Paper ID: 2411.01613

ANNE: Adaptive Nearest Neighbors and Eigenvector-based Sample Selection for Robust Learning with Noisy Labels

Filipe R. Cordeiro, Gustavo Carneiro

An important stage of most state-of-the-art (SOTA) noisy-label learning methods consists of a sample selection procedure that classifies samples from the noisy-label training set into noisy-label or clean-label subsets. The process of sample selection typically consists of one of the two approaches: loss-based sampling, where high-loss samples are considered to have noisy labels, or feature-based sampling, where samples from the same class tend to cluster together in the feature space and noisy-label samples are identified as anomalies within those clusters.

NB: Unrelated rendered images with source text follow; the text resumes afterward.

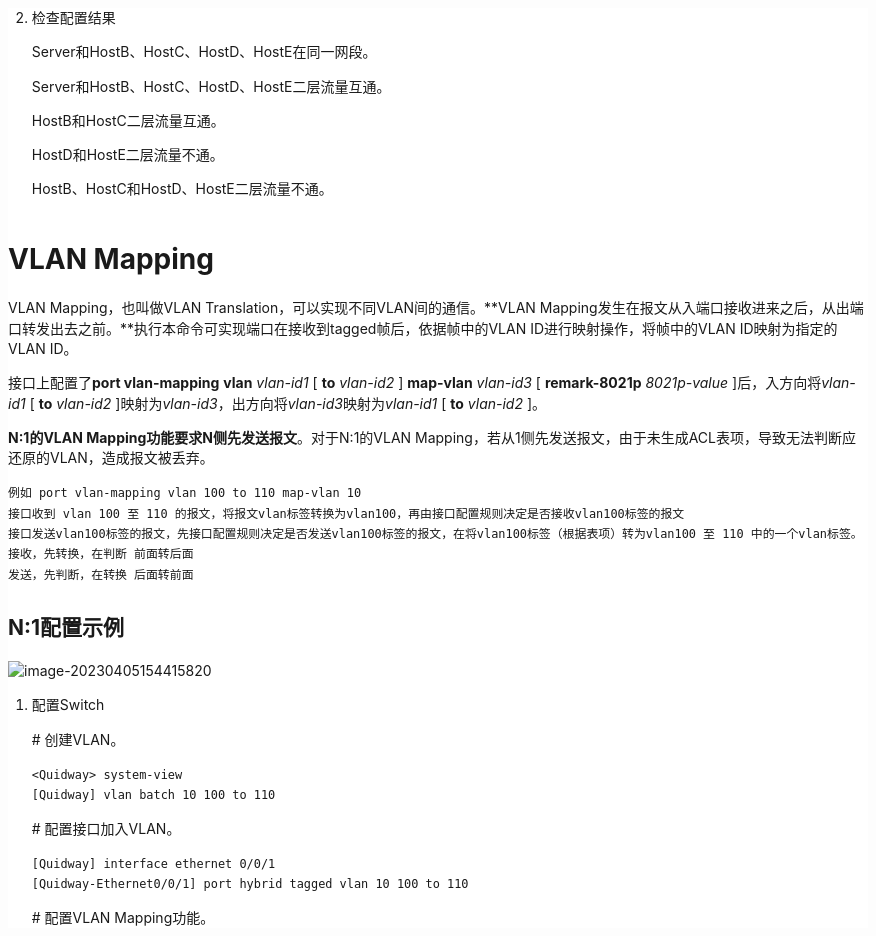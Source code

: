    

2. 检查配置结果

    Server和HostB、HostC、HostD、HostE在同一网段。

    Server和HostB、HostC、HostD、HostE二层流量互通。

    HostB和HostC二层流量互通。

    HostD和HostE二层流量不通。

    HostB、HostC和HostD、HostE二层流量不通。

# VLAN Mapping

VLAN Mapping，也叫做VLAN Translation，可以实现不同VLAN间的通信。**VLAN Mapping发生在报文从入端口接收进来之后，从出端口转发出去之前。**执行本命令可实现端口在接收到tagged帧后，依据帧中的VLAN ID进行映射操作，将帧中的VLAN ID映射为指定的VLAN ID。

接口上配置了**port vlan-mapping** **vlan** *vlan-id1* [ **to** *vlan-id2* ] **map-vlan** *vlan-id3* [ **remark-8021p** *8021p-value* ]后，入方向将*vlan-id1* [ **to** *vlan-id2* ]映射为*vlan-id3*，出方向将*vlan-id3*映射为*vlan-id1* [ **to** *vlan-id2* ]。

**N:1的VLAN Mapping功能要求N侧先发送报文**。对于N:1的VLAN Mapping，若从1侧先发送报文，由于未生成ACL表项，导致无法判断应还原的VLAN，造成报文被丢弃。

```
例如 port vlan-mapping vlan 100 to 110 map-vlan 10
接口收到 vlan 100 至 110 的报文，将报文vlan标签转换为vlan100，再由接口配置规则决定是否接收vlan100标签的报文
接口发送vlan100标签的报文，先接口配置规则决定是否发送vlan100标签的报文，在将vlan100标签（根据表项）转为vlan100 至 110 中的一个vlan标签。
接收，先转换，在判断 前面转后面
发送，先判断，在转换 后面转前面
```



## N:1配置示例

![image-20230405154415820](E:/test/%25E4%25B8%2593%25E4%25B8%259A%25E6%2596%2587%25E6%25A1%25A3/%25E8%25AE%25A1%25E7%25AE%2597%25E6%259C%25BA%25E7%25BD%2591%25E7%25BB%259C/%25E4%25BA%25A4%25E6%258D%25A2%25E6%259C%25BA%25E5%2592%258C%25E8%25B7%25AF%25E7%2594%25B1%25E5%2599%25A8/Huawei%2520VLAN.assets/image-20230405154415820.png)

1. 配置Switch

     

    \# 创建VLAN。

    ```
    <Quidway> system-view
    [Quidway] vlan batch 10 100 to 110
    ```

    \# 配置接口加入VLAN。

    ```
    [Quidway] interface ethernet 0/0/1
    [Quidway-Ethernet0/0/1] port hybrid tagged vlan 10 100 to 110
    ```

    \# 配置VLAN Mapping功能。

Empirically, loss-based sampling is robust to a wide range of noise rates, while feature-based sampling tends to work effectively in particular scenarios, e.g., the filtering of noisy instances via their eigenvectors (FINE) sampling exhibits greater robustness in scenarios with low noise rates, and the K nearest neighbor (KNN) sampling mitigates better high noise-rate problems. This paper introduces the Adaptive Nearest Neighbors and Eigenvector-based (ANNE) sample selection methodology, a novel approach that integrates loss-based sampling with the feature-based sampling methods FINE and Adaptive KNN to optimize performance across a wide range of noise rate scenarios. ANNE achieves this integration by first partitioning the training set into high-loss and low-loss sub-groups using loss-based sampling. Subsequently, within the low-loss subset, sample selection is performed using FINE, while the high-loss subset employs Adaptive KNN for effective sample selection. We integrate ANNE into the noisy-label learning state of the art (SOTA) method SSR+, and test it on CIFAR-10/-100 (with symmetric, asymmetric and instance-dependent noise), Webvision and ANIMAL-10, where our method shows better accuracy than the SOTA in most experiments, with a competitive training time.

Submitted: Nov 3, 2024